---------- GIVEN RECORDS ----------

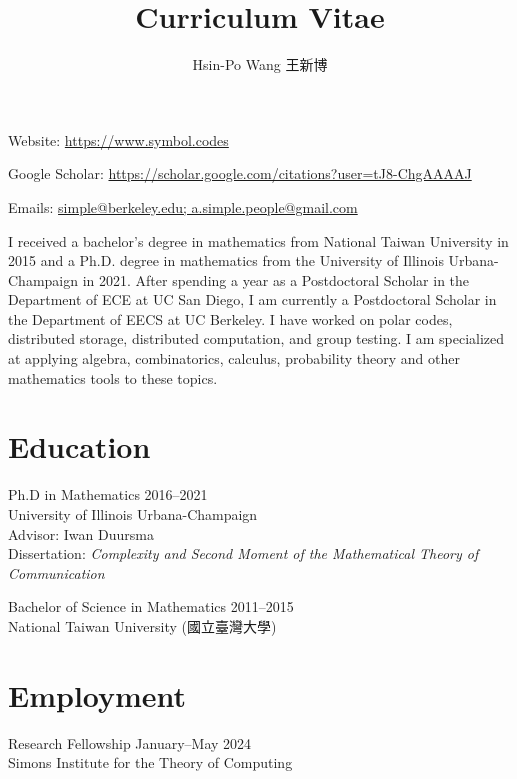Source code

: \documentclass{article}
\def\email#1{\href{mailto:#1}{#1}}
\begin{document}
                        \title{Curriculum Vitae}

                 \author{Hsin-Po Wang {\zhfamily 王新博}}

                               \maketitle


Website: \url{https://www.symbol.codes}

Google Scholar:
            \url{https://scholar.google.com/citations?user=tJ8-ChgAAAAJ}

Emails: \email{simple@berkeley.edu; a.simple.people@gmail.com}

I received a bachelor's degree in mathematics from National Taiwan
University in 2015 and a Ph.D. degree in mathematics from the University
of Illinois Urbana-Champaign in 2021.  After spending a year as a
Postdoctoral Scholar in the Department of ECE at UC San Diego, I am
currently a Postdoctoral Scholar in the Department of EECS at UC
Berkeley.  I have worked on polar codes, distributed storage,
distributed computation, and group testing.  I am specialized at
applying algebra, combinatorics, calculus, probability theory
and other mathematics tools to these topics.


\section{Education}

Ph.D in Mathematics                                 \hfill 2016--2021 \\
University of Illinois Urbana-Champaign                               \\
Advisor: Iwan Duursma                                                 \\
Dissertation: \emph{Complexity and Second Moment
of the Mathematical Theory of Communication}

Bachelor of Science in Mathematics                  \hfill 2011--2015 \\
National Taiwan University ({\zhfamily 國立臺灣大學})

\section{Employment}

Research Fellowship                          \hfill January--May 2024 \\
Simons Institute for the Theory of Computing
\end{document}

----------

WORK REQUEST - Only the lines from the one containing "I have worked" through the final line of the records above should be printed, exactly as they stand.

REPLY -
Berkeley.  I have worked on polar codes, distributed storage,
distributed computation, and group testing.  I am specialized at
applying algebra, combinatorics, calculus, probability theory
and other mathematics tools to these topics.


\section{Education}

Ph.D in Mathematics                                 \hfill 2016--2021 \\
University of Illinois Urbana-Champaign                               \\
Advisor: Iwan Duursma                                                 \\
Dissertation: \emph{Complexity and Second Moment
of the Mathematical Theory of Communication}

Bachelor of Science in Mathematics                  \hfill 2011--2015 \\
National Taiwan University ({\zhfamily 國立臺灣大學})

\section{Employment}

Research Fellowship                          \hfill January--May 2024 \\
Simons Institute for the Theory of Computing
\end{document}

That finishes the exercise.